Or create your own customised entries; this is especially doable if you cook. “You can manually input the ingredients and their quantities for more accurate tracking,” said Tay. A helpful tool to have for this purpose is a kitchen scale. “This can enhance the precision of your homemade dish entries and improve the accuracy of your tracking.”
But don’t fret if you are unable to find an exact match to your dish.

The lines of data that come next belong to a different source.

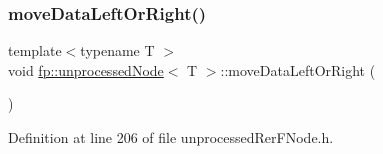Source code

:\subsubsection{\texorpdfstring{move\+Data\+Left\+Or\+Right()}{moveDataLeftOrRight()}\hspace{0.1cm}{\footnotesize\ttfamily [2/2]}}
{\footnotesize\ttfamily template$<$typename T $>$ \\
void \hyperlink{classfp_1_1unprocessedNode}{fp\+::unprocessed\+Node}$<$ T $>$\+::move\+Data\+Left\+Or\+Right (\begin{DoxyParamCaption}{ }\end{DoxyParamCaption})\hspace{0.3cm}{\ttfamily [inline]}}



Definition at line 206 of file unprocessed\+Rer\+F\+Node.\+h.


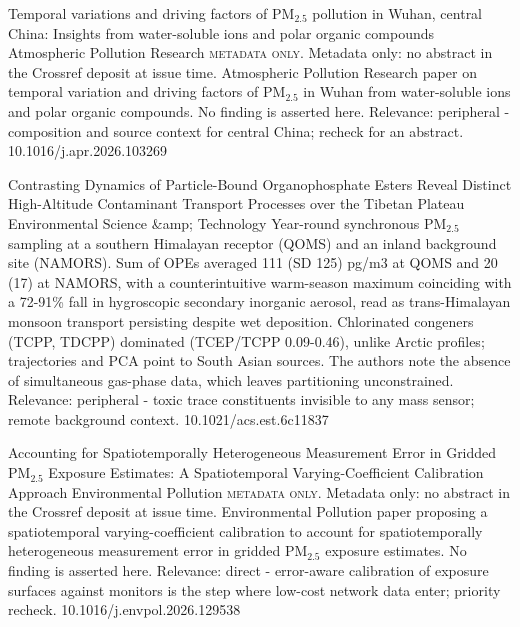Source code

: \documentclass[10pt]{article}
\begin{document}
{Temporal variations and driving factors of PM$_{2.5}$ pollution in Wuhan, central China: Insights from water-soluble ions and polar organic compounds}
{Atmospheric Pollution Research}
{\textsc{metadata only.} Metadata only: no abstract in the Crossref deposit at issue time. Atmospheric Pollution Research paper on temporal variation and driving factors of PM$_{2.5}$ in Wuhan from water-soluble ions and polar organic compounds. No finding is asserted here. Relevance: peripheral - composition and source context for central China; recheck for an abstract.}
{10.1016/j.apr.2026.103269}

{Contrasting Dynamics of Particle-Bound Organophosphate Esters Reveal Distinct High-Altitude Contaminant Transport Processes over the Tibetan Plateau}
{Environmental Science \&amp; Technology}
{Year-round synchronous PM$_{2.5}$ sampling at a southern Himalayan receptor (QOMS) and an inland background site (NAMORS). Sum of OPEs averaged 111 (SD 125) pg/m3 at QOMS and 20 (17) at NAMORS, with a counterintuitive warm-season maximum coinciding with a 72-91\% fall in hygroscopic secondary inorganic aerosol, read as trans-Himalayan monsoon transport persisting despite wet deposition. Chlorinated congeners (TCPP, TDCPP) dominated (TCEP/TCPP 0.09-0.46), unlike Arctic profiles; trajectories and PCA point to South Asian sources. The authors note the absence of simultaneous gas-phase data, which leaves partitioning unconstrained. Relevance: peripheral - toxic trace constituents invisible to any mass sensor; remote background context.}
{10.1021/acs.est.6c11837}

{Accounting for Spatiotemporally Heterogeneous Measurement Error in Gridded PM$_{2.5}$ Exposure Estimates: A Spatiotemporal Varying-Coefficient Calibration Approach}
{Environmental Pollution}
{\textsc{metadata only.} Metadata only: no abstract in the Crossref deposit at issue time. Environmental Pollution paper proposing a spatiotemporal varying-coefficient calibration to account for spatiotemporally heterogeneous measurement error in gridded PM$_{2.5}$ exposure estimates. No finding is asserted here. Relevance: direct - error-aware calibration of exposure surfaces against monitors is the step where low-cost network data enter; priority recheck.}
{10.1016/j.envpol.2026.129538}
\end{document}
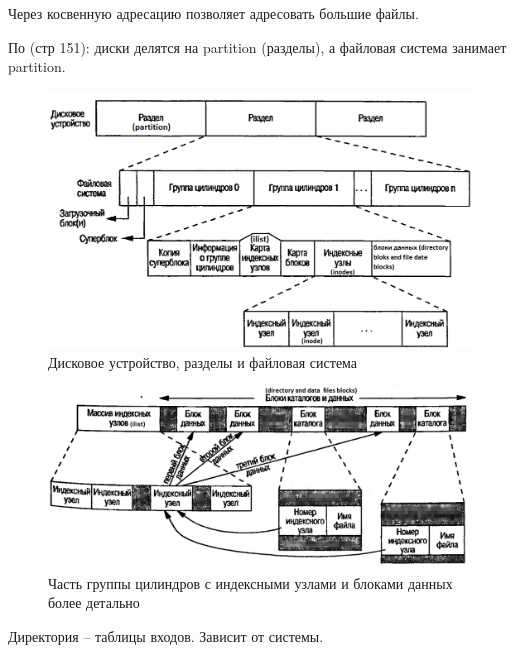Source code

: Через косвенную адресацию позволяет адресовать большие файлы.

По \cite{UNIX_Prof_prog} (стр 151): диски делятся на partition (разделы), а файловая система занимает partition.

\begin{figure}[H]
  \centering
  \includegraphics[width=\textwidth]{pic/8.png}
  \caption{Дисковое устройство, разделы и файловая система}
\end{figure}

\begin{figure}[H]
  \centering
  \includegraphics[width=\textwidth]{pic/6.png}
  \caption{Часть группы цилиндров с индексными узлами и блоками данных более детально}
\end{figure}

Директория – таблицы входов.
Зависит от системы.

Make educated estimations based on the ingredients used and their typical proportions in the dish, suggested Tay. “This may require a bit of research into the standard recipes or you could seek the support of a dietitian to help guide you.”
Another complaint about food-tracking apps is their sustainability or how long you can stick to the programme. “Clients have shared that logging every meal can be time-consuming and some individuals may find it challenging to sustain this practice consistently,” said Tay.
“Some clients find these apps helpful for long-term behaviour change and weight maintenance, while others may use them more intensively for a shorter period to gain insights into their eating habits,” she said.
Another downside is, when you place too much emphasis on tracking every calorie, fat, sugar and salt you consume, it could lead to an unhealthy obsession with certain foods, cautioned Tay. For instance, you may be so convinced that a grain bowl is the most nutritionally balanced dish that you don’t eat anything else for lunch and dinner. Even stir-fried kailan can cause nutritional damage if that is all you eat.
There is also the pitfall of “letting quantitative data overshadow the qualitative aspects of eating, such as hunger cues, satisfaction and the enjoyment of food”, said Tay.